LES NOUVEAUX DÉFIS QUE LANCE LA GUERRE D’UKRAINE 
À LA JUSTICE PÉNALE INTERNATIONALE ET EUROPÉENNE

Bruno CATHALA 
Premier Greffier de la Cour pénale internationale, 
Magistrat honoraire 

Dès le début de la guerre, le Volodymyr Zelensky estime que Vladimir Poutine, et plus généralement les dirigeants de la Fédération de Russie, doivent être jugés pour avoir ordonné et organisé l’invasion de son pays. A ses yeux, cette agression est le crime des crimes, « le crime international suprême, ne différant des autres crimes de guerre que du fait qu’il les contient tous ». Cependant, depuis février 2022, aucune décision concernant la définition ou les poursuites judiciaires en cas de crime d’agression n’a été prise. 

Ainsi, en juillet 2023, non seulement ni le Conseil de sécurité des Nations Unies (CSNU) ni la Cour pénale internationale (CPI), pour des raisons diverses, ne sont en mesure de statuer sur le crime d’agression, mais elles ne souhaitent pas non plus confier à d’autres ce soin. Ce blocage ne peut subsister au risque de créer un désordre mondial incontrôlable. La solution ne serait-elle pas à rechercher dans une évolution de la configuration de l’architecture de sécurité internationale ? 

Le système de sécurité internationale était traditionnellement bâti sur deux pôles : le politique et ses diplomates ; les militaires et leurs capacités à se garantir contre la guerre, à la préparer et à la gagner.

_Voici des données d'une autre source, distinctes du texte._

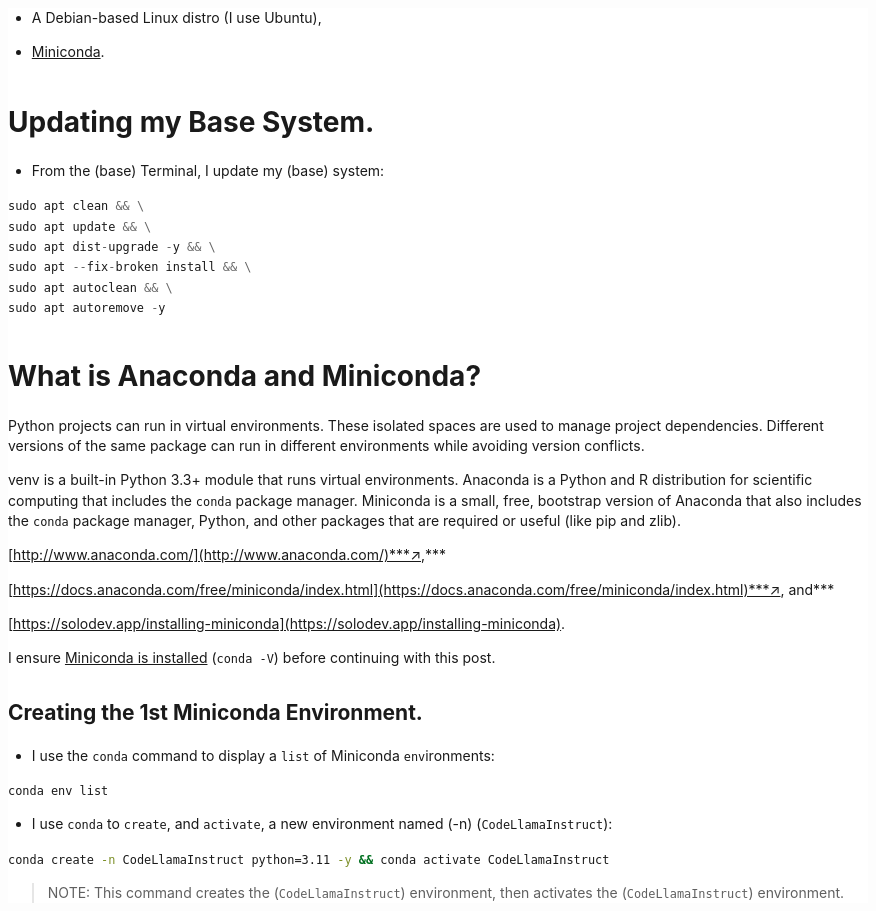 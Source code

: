 * A Debian-based Linux distro (I use Ubuntu),
    
* [Miniconda](https://solodev.app/installing-miniconda).
    

# Updating my Base System.

* From the (base) Terminal, I update my (base) system:
    

```python
sudo apt clean && \
sudo apt update && \
sudo apt dist-upgrade -y && \
sudo apt --fix-broken install && \
sudo apt autoclean && \
sudo apt autoremove -y
```

# What is Anaconda and Miniconda?

Python projects can run in virtual environments. These isolated spaces are used to manage project dependencies. Different versions of the same package can run in different environments while avoiding version conflicts.

venv is a built-in Python 3.3+ module that runs virtual environments. Anaconda is a Python and R distribution for scientific computing that includes the `conda` package manager. Miniconda is a small, free, bootstrap version of Anaconda that also includes the `conda` package manager, Python, and other packages that are required or useful (like pip and zlib).

[http://www.anaconda.com/](http://www.anaconda.com/)***↗,***

[https://docs.anaconda.com/free/miniconda/index.html](https://docs.anaconda.com/free/miniconda/index.html)***↗, and***

[https://solodev.app/installing-miniconda](https://solodev.app/installing-miniconda).

I ensure [Miniconda is installed](https://solodev.app/installing-miniconda) (`conda -V`) before continuing with this post.

## Creating the 1st Miniconda Environment.

* I use the `conda` command to display a `list` of Miniconda `env`ironments:
    

```bash
conda env list
```

* I use `conda` to `create`, and `activate`, a new environment named (-n) (`CodeLlamaInstruct`):
    

```bash
conda create -n CodeLlamaInstruct python=3.11 -y && conda activate CodeLlamaInstruct
```

> NOTE: This command creates the (`CodeLlamaInstruct`) environment, then activates the (`CodeLlamaInstruct`) environment.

Si on a cru un moment que l’économie pourrait également jouer un rôle, l’agression russe en Ukraine tend à montrer l’impuissance du commerce pour prévenir les conflits.  

Parallèlement, la dimension diplomatique a été grandement fragilisée par l’impuissance répétée du CSNU. Le droit de veto utilisé par la Fédération de Russie, alors même qu’elle était agresseur, a au moins relativisé voire totalement anéanti l’autorité du CSNU. 

L’apparition, depuis plusieurs décennies, du nouvel acteur qu’est le juge va évidemment modifier encore cet équilibre instable. Si des systèmes juridiques internationaux sont mis en place depuis le XXème siècle, la justice n’avait jamais été utilisée par des États en guerre, et elle n’était pas apparue comme un acteur plein et entier de ce nouvel ordre mondial. Or, les juges internationaux, parce qu’ils sont indépendants des États, paraissent aujourd’hui dans la situation de pouvoir le devenir en étant ceux qui qualifient le crime d’agression et qui décident qui en sont les responsables. 

À cela s’ajoute que la réalité internationale a profondément changé. De nombreux regroupements d’États ont fait leur apparition. Il n’existe plus seulement le « club » des « grandes puissances », mais ont surgi depuis les années 1950 de nombreuses alliances régionales et économiques comme l’Union européenne ou les BRICS. La guerre en Ukraine n’a, par exemple, pas les mêmes conséquences pour ces entités géographiques.  

On ressent alors des différences de perception face aux évènements, et donc des différences aussi dans leurs visions de la justice internationale. Les pays africains reprochent depuis longtemps à la CPI de focaliser son activité sur eux et d’ignorer les crimes définis par le Statut de Rome qui seraient commis par les pays occidentaux.  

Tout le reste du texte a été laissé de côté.